Buried in Intel’s website is a small section touting Chengdu, an important city in China’s west, as a “land of abundance” for its fertile cropland and a centre that is “full of vigour and vitality”.
The world’s largest computer chipmaker’s uncharacteristic eagerness to promote the capital of Sichuan province is driven by its desire to attract top foreign and local engineering talent to its chip assembly and testing facility there. The company is one of a few cash-rich foreign investors hedging bets on western China.
Under Beijing’s long-term western development plan, launched in 2000, an estimated Rmb1,000bn ($129bn) has flowed into numerous infrastructure projects, including the massive Three Gorges Dam, over the past six years.
Central and local governments have offered many preferential policies to spur investment under the “Go West” strategy. But according to statistics, foreign direct investment in China’s west was only 3 per cent of the country’s total.
Foreign investment in western China has for the most part stagnated because, unlike along the coast, there are few clusters of efficient cities and industry – and little transport infrastructure to bind them together.
Western China includes more than two-thirds of the country’s land mass and has an abundance of natural resources. It is generally defined as 11 provinces and autonomous regions, along with Chongqing municipality.
But most areas are still desperately poor. The annual income of a rural resident or ethnic minority in the west can be much less than even the monthly salary of an eastern city resident.
Beijing hopes concentrated investment, especially in high-technology and some heavy industry, will flow into emerging cities and development zones, and alleviate poverty.
“A very important [factor for western development] will be raising the proficiency of opening to the outside world,” says Wang Jinxiang, vice-minister of the National Development and Reform Commission (NDRC), the economic planning body.
The focus is on a few important locations, including Chengdu, a city in the centre of China. The other main western cities being targeted for fast growth are Chongqing – which is east of Chengdu – and Xi’an in Shaanxi province. Multinationals such as Ford have made Chongqing their production base and Xi’an has become an aircraft parts supplier to Boeing and Airbus. Chongqing in 1997 was carved out of Sichuan province into a municipality that reports directly to Beijing.
There have also been attempts to turn the region of Guangxi, which has access to the sea, into a logistical and trade hub. Both Guangxi and its tourist-heavy neighbour Yunnan province border Vietnam, and are envisioned as a gateway to the Association of South-East Asian Nations.
While they still lack steady FDI inflows, experts believe Sichuan and Chongqing, which are already wealthy compared with other parts of the west, have the most economic potential. Overall, investment in western China is still scarce and scattered.
According to figures compiled by the Chinese Academy of Social Sciences, a government think-tank, FDI in western China as a share of the country’s total slipped from about 4.5 per cent seven years ago to 3 per cent in the past couple years.

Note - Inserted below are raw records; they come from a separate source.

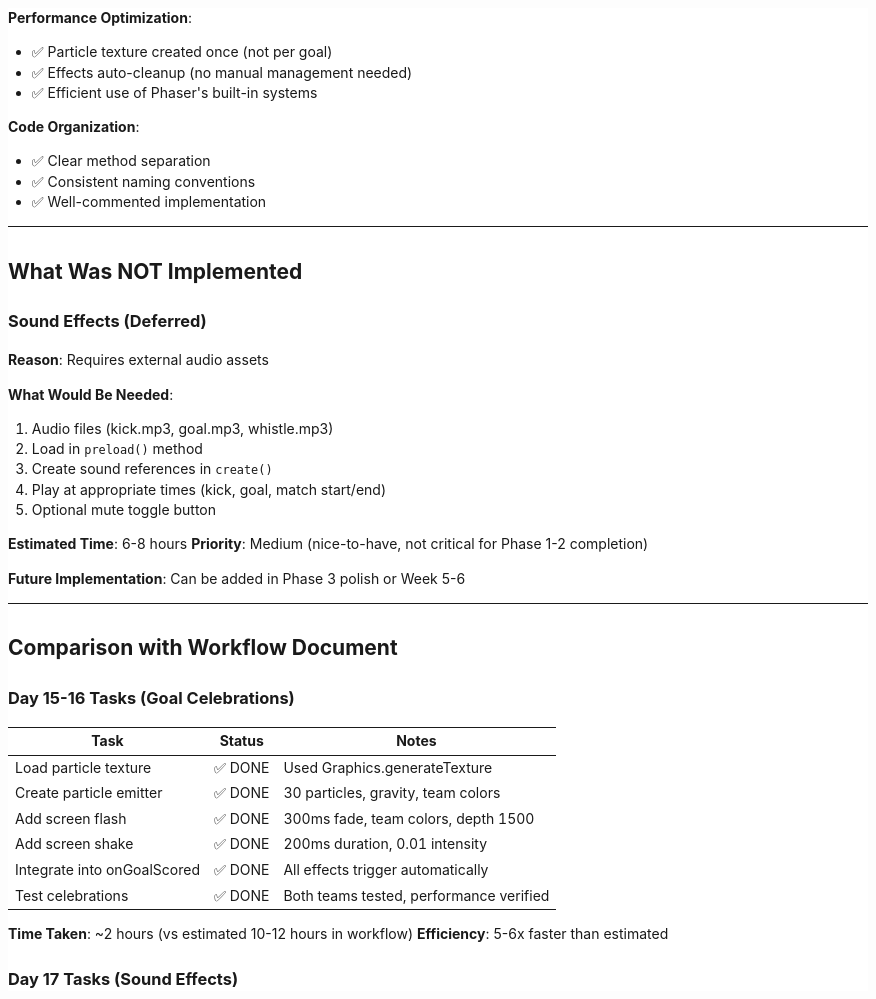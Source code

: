 **Performance Optimization**:
- ✅ Particle texture created once (not per goal)
- ✅ Effects auto-cleanup (no manual management needed)
- ✅ Efficient use of Phaser's built-in systems

**Code Organization**:
- ✅ Clear method separation
- ✅ Consistent naming conventions
- ✅ Well-commented implementation

---

## What Was NOT Implemented

### Sound Effects (Deferred)

**Reason**: Requires external audio assets

**What Would Be Needed**:
1. Audio files (kick.mp3, goal.mp3, whistle.mp3)
2. Load in `preload()` method
3. Create sound references in `create()`
4. Play at appropriate times (kick, goal, match start/end)
5. Optional mute toggle button

**Estimated Time**: 6-8 hours
**Priority**: Medium (nice-to-have, not critical for Phase 1-2 completion)

**Future Implementation**: Can be added in Phase 3 polish or Week 5-6

---

## Comparison with Workflow Document

### Day 15-16 Tasks (Goal Celebrations)

| Task | Status | Notes |
|------|--------|-------|
| Load particle texture | ✅ DONE | Used Graphics.generateTexture |
| Create particle emitter | ✅ DONE | 30 particles, gravity, team colors |
| Add screen flash | ✅ DONE | 300ms fade, team colors, depth 1500 |
| Add screen shake | ✅ DONE | 200ms duration, 0.01 intensity |
| Integrate into onGoalScored | ✅ DONE | All effects trigger automatically |
| Test celebrations | ✅ DONE | Both teams tested, performance verified |

**Time Taken**: ~2 hours (vs estimated 10-12 hours in workflow)
**Efficiency**: 5-6x faster than estimated

### Day 17 Tasks (Sound Effects)
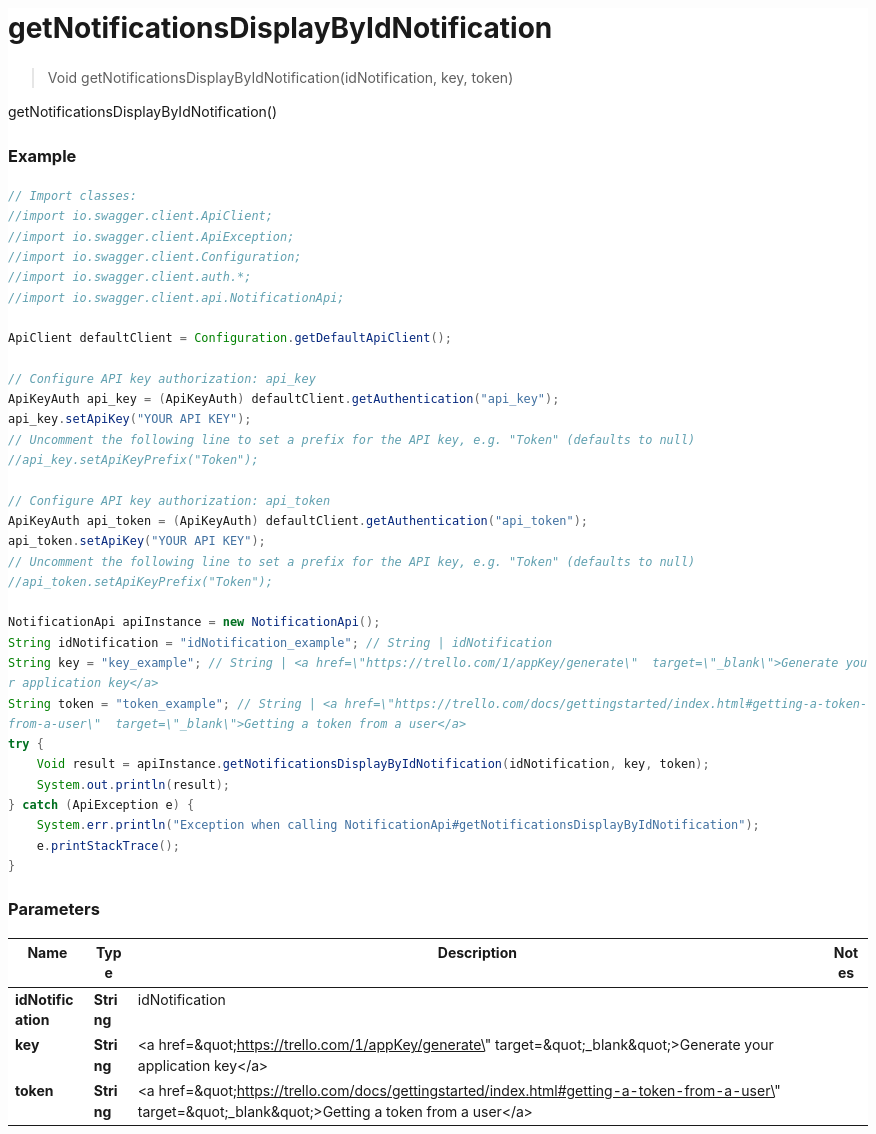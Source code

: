 <a name="getNotificationsDisplayByIdNotification"></a>
# **getNotificationsDisplayByIdNotification**
> Void getNotificationsDisplayByIdNotification(idNotification, key, token)

getNotificationsDisplayByIdNotification()

### Example
```java
// Import classes:
//import io.swagger.client.ApiClient;
//import io.swagger.client.ApiException;
//import io.swagger.client.Configuration;
//import io.swagger.client.auth.*;
//import io.swagger.client.api.NotificationApi;

ApiClient defaultClient = Configuration.getDefaultApiClient();

// Configure API key authorization: api_key
ApiKeyAuth api_key = (ApiKeyAuth) defaultClient.getAuthentication("api_key");
api_key.setApiKey("YOUR API KEY");
// Uncomment the following line to set a prefix for the API key, e.g. "Token" (defaults to null)
//api_key.setApiKeyPrefix("Token");

// Configure API key authorization: api_token
ApiKeyAuth api_token = (ApiKeyAuth) defaultClient.getAuthentication("api_token");
api_token.setApiKey("YOUR API KEY");
// Uncomment the following line to set a prefix for the API key, e.g. "Token" (defaults to null)
//api_token.setApiKeyPrefix("Token");

NotificationApi apiInstance = new NotificationApi();
String idNotification = "idNotification_example"; // String | idNotification
String key = "key_example"; // String | <a href=\"https://trello.com/1/appKey/generate\"  target=\"_blank\">Generate your application key</a>
String token = "token_example"; // String | <a href=\"https://trello.com/docs/gettingstarted/index.html#getting-a-token-from-a-user\"  target=\"_blank\">Getting a token from a user</a>
try {
    Void result = apiInstance.getNotificationsDisplayByIdNotification(idNotification, key, token);
    System.out.println(result);
} catch (ApiException e) {
    System.err.println("Exception when calling NotificationApi#getNotificationsDisplayByIdNotification");
    e.printStackTrace();
}
```

### Parameters

Name | Type | Description  | Notes
------------- | ------------- | ------------- | -------------
 **idNotification** | **String**| idNotification |
 **key** | **String**| &lt;a href&#x3D;\&quot;https://trello.com/1/appKey/generate\&quot;  target&#x3D;\&quot;_blank\&quot;&gt;Generate your application key&lt;/a&gt; |
 **token** | **String**| &lt;a href&#x3D;\&quot;https://trello.com/docs/gettingstarted/index.html#getting-a-token-from-a-user\&quot;  target&#x3D;\&quot;_blank\&quot;&gt;Getting a token from a user&lt;/a&gt; |
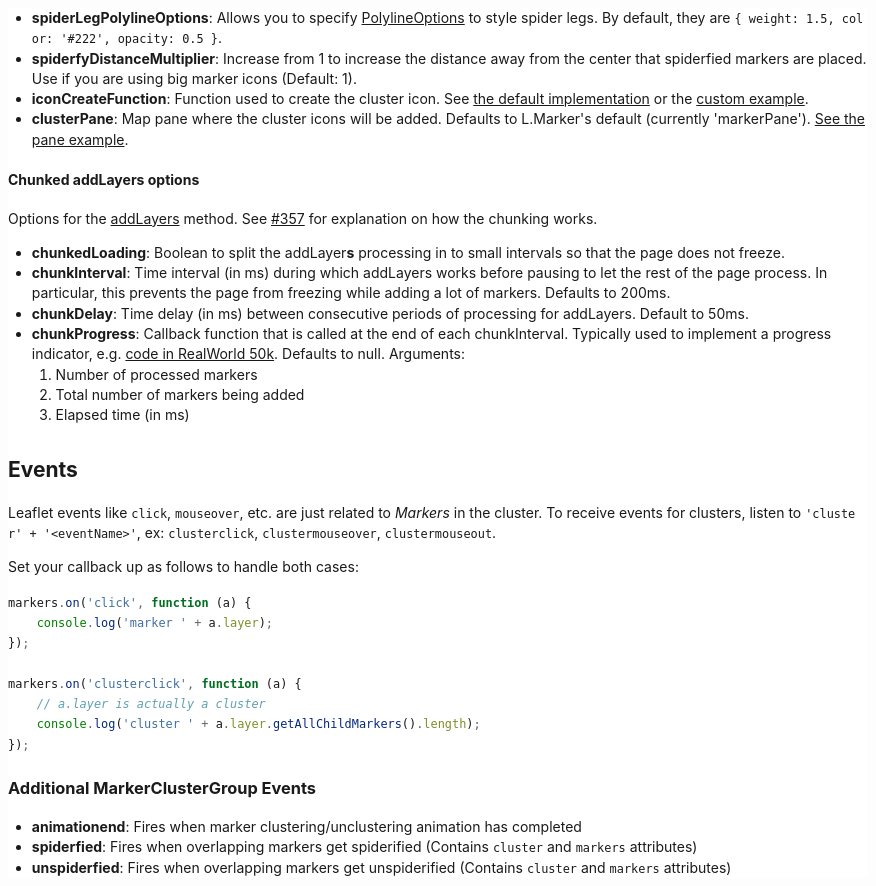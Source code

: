 * **spiderLegPolylineOptions**: Allows you to specify [PolylineOptions](http://leafletjs.com/reference.html#polyline-options) to style spider legs. By default, they are `{ weight: 1.5, color: '#222', opacity: 0.5 }`.
* **spiderfyDistanceMultiplier**: Increase from 1 to increase the distance away from the center that spiderfied markers are placed. Use if you are using big marker icons (Default: 1).
* **iconCreateFunction**: Function used to create the cluster icon. See [the default implementation](https://github.com/Leaflet/Leaflet.markercluster/blob/15ed12654acdc54a4521789c498e4603fe4bf781/src/MarkerClusterGroup.js#L542) or the [custom example](https://leaflet.github.io/Leaflet.markercluster/example/marker-clustering-custom.html).
* **clusterPane**: Map pane where the cluster icons will be added. Defaults to L.Marker's default (currently 'markerPane'). [See the pane example](https://leaflet.github.io/Leaflet.markercluster/example/marker-clustering-pane.html).

#### Chunked addLayers options
Options for the [addLayers](#bulk-adding-and-removing-markers) method. See [#357](https://github.com/Leaflet/Leaflet.markercluster/issues/357) for explanation on how the chunking works.
* **chunkedLoading**: Boolean to split the addLayer**s** processing in to small intervals so that the page does not freeze.
* **chunkInterval**: Time interval (in ms) during which addLayers works before pausing to let the rest of the page process. In particular, this prevents the page from freezing while adding a lot of markers. Defaults to 200ms.
* **chunkDelay**: Time delay (in ms) between consecutive periods of processing for addLayers. Default to 50ms.
* **chunkProgress**: Callback function that is called at the end of each chunkInterval. Typically used to implement a progress indicator, e.g. [code in RealWorld 50k](https://github.com/Leaflet/Leaflet.markercluster/blob/master/example/marker-clustering-realworld.50000.html#L33-L49). Defaults to null. Arguments:
  1. Number of processed markers
  2. Total number of markers being added
  3. Elapsed time (in ms)

## Events
Leaflet events like `click`, `mouseover`, etc. are just related to _Markers_ in the cluster.
To receive events for clusters, listen to `'cluster' + '<eventName>'`, ex: `clusterclick`, `clustermouseover`, `clustermouseout`.

Set your callback up as follows to handle both cases:

```javascript
markers.on('click', function (a) {
	console.log('marker ' + a.layer);
});

markers.on('clusterclick', function (a) {
	// a.layer is actually a cluster
	console.log('cluster ' + a.layer.getAllChildMarkers().length);
});
```

### Additional MarkerClusterGroup Events

- **animationend**: Fires when marker clustering/unclustering animation has completed
- **spiderfied**: Fires when overlapping markers get spiderified (Contains ```cluster``` and ```markers``` attributes)
- **unspiderfied**: Fires when overlapping markers get unspiderified (Contains ```cluster``` and ```markers``` attributes)
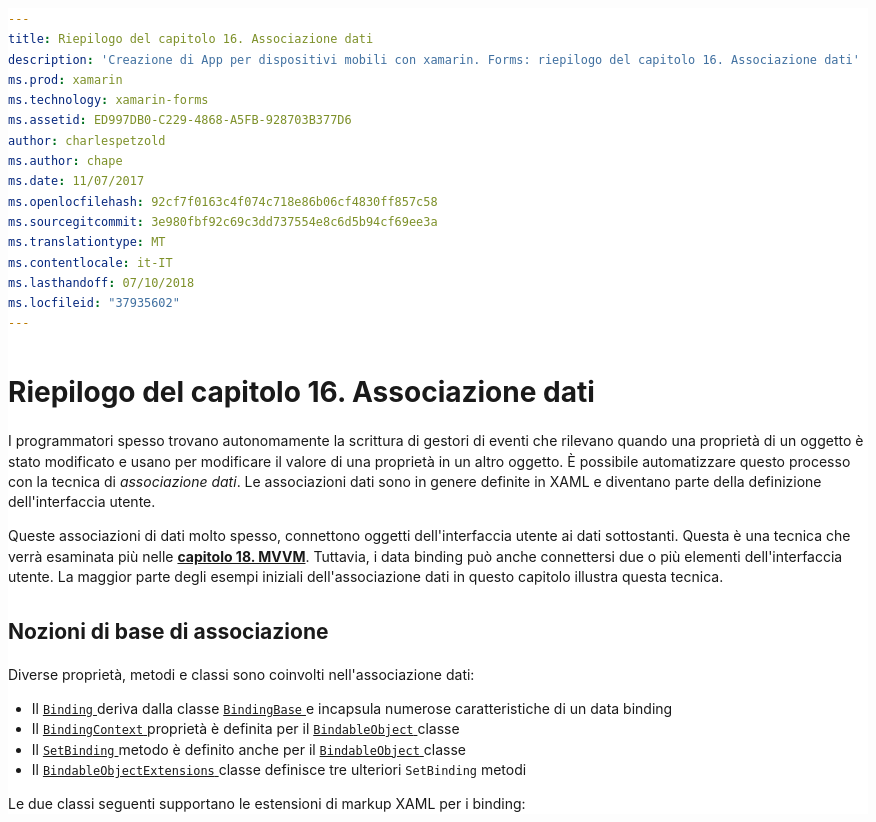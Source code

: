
 ```yaml
---
title: Riepilogo del capitolo 16. Associazione dati
description: 'Creazione di App per dispositivi mobili con xamarin. Forms: riepilogo del capitolo 16. Associazione dati'
ms.prod: xamarin
ms.technology: xamarin-forms
ms.assetid: ED997DB0-C229-4868-A5FB-928703B377D6
author: charlespetzold
ms.author: chape
ms.date: 11/07/2017
ms.openlocfilehash: 92cf7f0163c4f074c718e86b06cf4830ff857c58
ms.sourcegitcommit: 3e980fbf92c69c3dd737554e8c6d5b94cf69ee3a
ms.translationtype: MT
ms.contentlocale: it-IT
ms.lasthandoff: 07/10/2018
ms.locfileid: "37935602"
---
```

# <a name="summary-of-chapter-16-data-binding"></a>Riepilogo del capitolo 16. Associazione dati

I programmatori spesso trovano autonomamente la scrittura di gestori di eventi che rilevano quando una proprietà di un oggetto è stato modificato e usano per modificare il valore di una proprietà in un altro oggetto. È possibile automatizzare questo processo con la tecnica di *associazione dati*. Le associazioni dati sono in genere definite in XAML e diventano parte della definizione dell'interfaccia utente.

Queste associazioni di dati molto spesso, connettono oggetti dell'interfaccia utente ai dati sottostanti. Questa è una tecnica che verrà esaminata più nelle [ **capitolo 18. MVVM**](chapter18.md). Tuttavia, i data binding può anche connettersi due o più elementi dell'interfaccia utente. La maggior parte degli esempi iniziali dell'associazione dati in questo capitolo illustra questa tecnica.

## <a name="binding-basics"></a>Nozioni di base di associazione

Diverse proprietà, metodi e classi sono coinvolti nell'associazione dati:

- Il [ `Binding` ](https://developer.xamarin.com/api/type/Xamarin.Forms.Binding/) deriva dalla classe [ `BindingBase` ](https://developer.xamarin.com/api/type/Xamarin.Forms.BindingBase/) e incapsula numerose caratteristiche di un data binding
- Il [ `BindingContext` ](https://developer.xamarin.com/api/property/Xamarin.Forms.BindableObject.BindingContext/) proprietà è definita per il [ `BindableObject` ](https://developer.xamarin.com/api/type/Xamarin.Forms.BindableObject/) classe
- Il [ `SetBinding` ](https://developer.xamarin.com/api/member/Xamarin.Forms.BindableObject.SetBinding/p/Xamarin.Forms.BindableProperty/Xamarin.Forms.BindingBase/) metodo è definito anche per il [ `BindableObject` ](https://developer.xamarin.com/api/type/Xamarin.Forms.BindableObject/) classe
- Il [ `BindableObjectExtensions` ](https://developer.xamarin.com/api/type/Xamarin.Forms.BindableObjectExtensions/) classe definisce tre ulteriori `SetBinding` metodi

Le due classi seguenti supportano le estensioni di markup XAML per i binding:
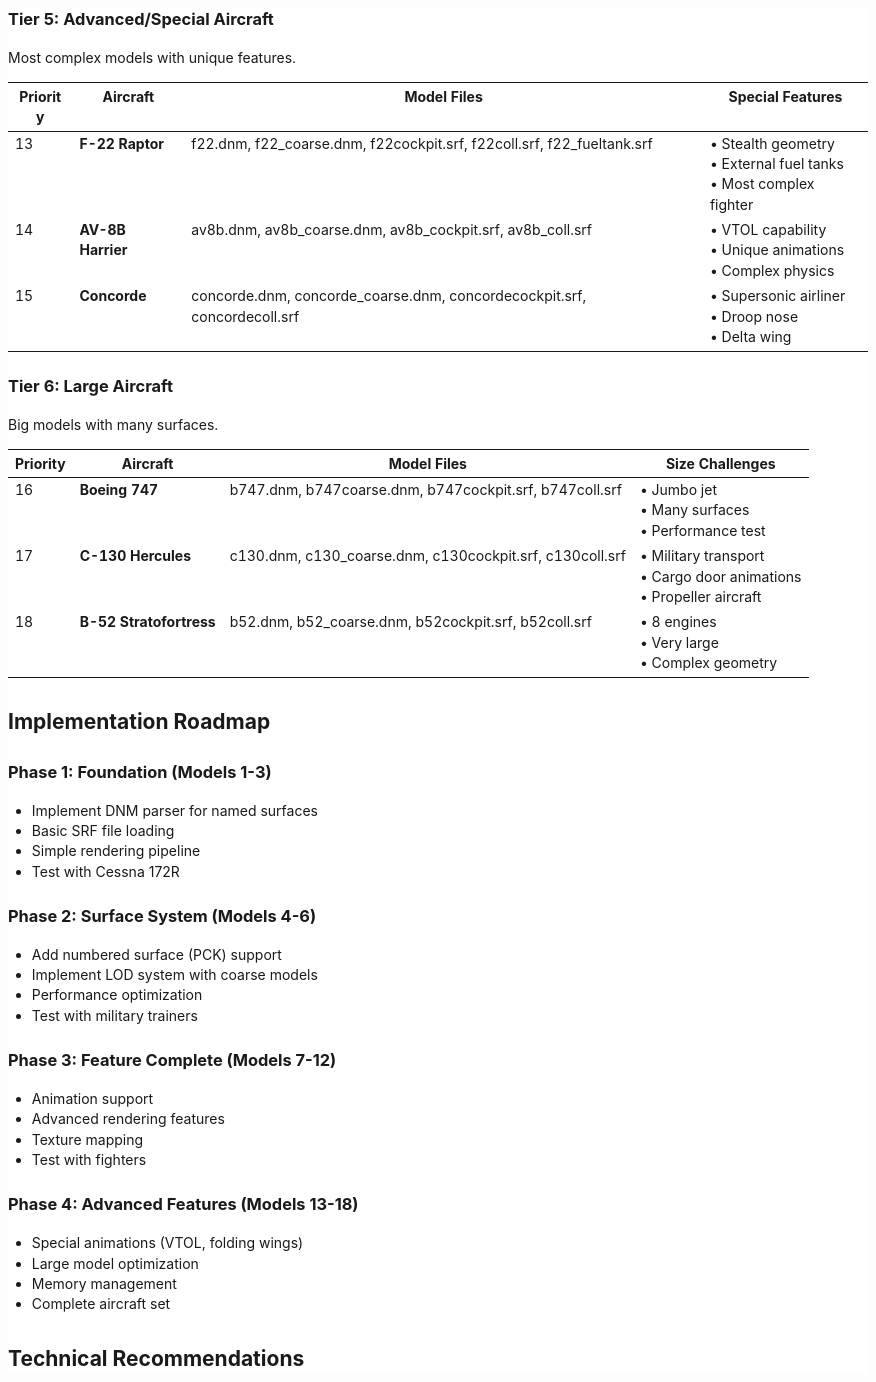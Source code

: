 ### Tier 5: Advanced/Special Aircraft
Most complex models with unique features.

| Priority | Aircraft | Model Files | Special Features |
|----------|----------|-------------|------------------|
| 13 | **F-22 Raptor** | f22.dnm, f22_coarse.dnm, f22cockpit.srf, f22coll.srf, f22_fueltank.srf | • Stealth geometry<br>• External fuel tanks<br>• Most complex fighter |
| 14 | **AV-8B Harrier** | av8b.dnm, av8b_coarse.dnm, av8b_cockpit.srf, av8b_coll.srf | • VTOL capability<br>• Unique animations<br>• Complex physics |
| 15 | **Concorde** | concorde.dnm, concorde_coarse.dnm, concordecockpit.srf, concordecoll.srf | • Supersonic airliner<br>• Droop nose<br>• Delta wing |

### Tier 6: Large Aircraft
Big models with many surfaces.

| Priority | Aircraft | Model Files | Size Challenges |
|----------|----------|-------------|-----------------|
| 16 | **Boeing 747** | b747.dnm, b747coarse.dnm, b747cockpit.srf, b747coll.srf | • Jumbo jet<br>• Many surfaces<br>• Performance test |
| 17 | **C-130 Hercules** | c130.dnm, c130_coarse.dnm, c130cockpit.srf, c130coll.srf | • Military transport<br>• Cargo door animations<br>• Propeller aircraft |
| 18 | **B-52 Stratofortress** | b52.dnm, b52_coarse.dnm, b52cockpit.srf, b52coll.srf | • 8 engines<br>• Very large<br>• Complex geometry |

## Implementation Roadmap

### Phase 1: Foundation (Models 1-3)
- Implement DNM parser for named surfaces
- Basic SRF file loading
- Simple rendering pipeline
- Test with Cessna 172R

### Phase 2: Surface System (Models 4-6)
- Add numbered surface (PCK) support
- Implement LOD system with coarse models
- Performance optimization
- Test with military trainers

### Phase 3: Feature Complete (Models 7-12)
- Animation support
- Advanced rendering features
- Texture mapping
- Test with fighters

### Phase 4: Advanced Features (Models 13-18)
- Special animations (VTOL, folding wings)
- Large model optimization
- Memory management
- Complete aircraft set

## Technical Recommendations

So far this decade, the only time annual FDI in China’s west has exceeded $2bn a year was in 2002. These statistics can be skewed by a few large deals during the course of a year.
Rough terrain and local bureaucracy are obstacles to drawing capital. The parts of China further west and north of Chengdu are often remote and mountainous, or even desert. “The most underdeveloped regions – such as Xinjiang, Tibet and Gansu – will still have little opportunity to diversify their industrial mix,” says a Global Insight analysis of China’s current five-year plan for its west.
Railway, road and airport infrastructure in many parts is lacking. Cao Yushu, a western China policy official, says that even though western China has more than 700,000km of roads, some reaching provincial borders are simply “cut off”.
Improving transport might bring immediate benefits. The World Bank forecast in a report late last year that a 50 per cent drop in transport costs could lead to a 5 percentage-point rise in foreign investment for “deep interior” cities such as Urumqi in Xinjiang or Lanzhou in Gansu.
That study, a detailed survey of 120 cities and 12,400 firms across the country, ranked south-west and north-west China respectively as having the worst investment climates; in other words, the most-ineffective local governments. Mr Wang of the NDRC argues the two biggest barriers to developing the west so far have been the shortage of investment and capable professionals, particularly teachers.
But some cities in the west are working hard to foster a more business and tourism-friendly image. In November, Chengdu hosted a trade fair that attracted several hundred small- and medium-sized enterprises from China and the European Union.
Peter Mandelson, EU trade commissioner, described the event – the first of its kind – as a form of “speed dating” that has a chance of leading to at least a few marriages. For the time being, cities such as Chengdu are happy to have a few second dates, so long as the foreigners involved have deep pockets.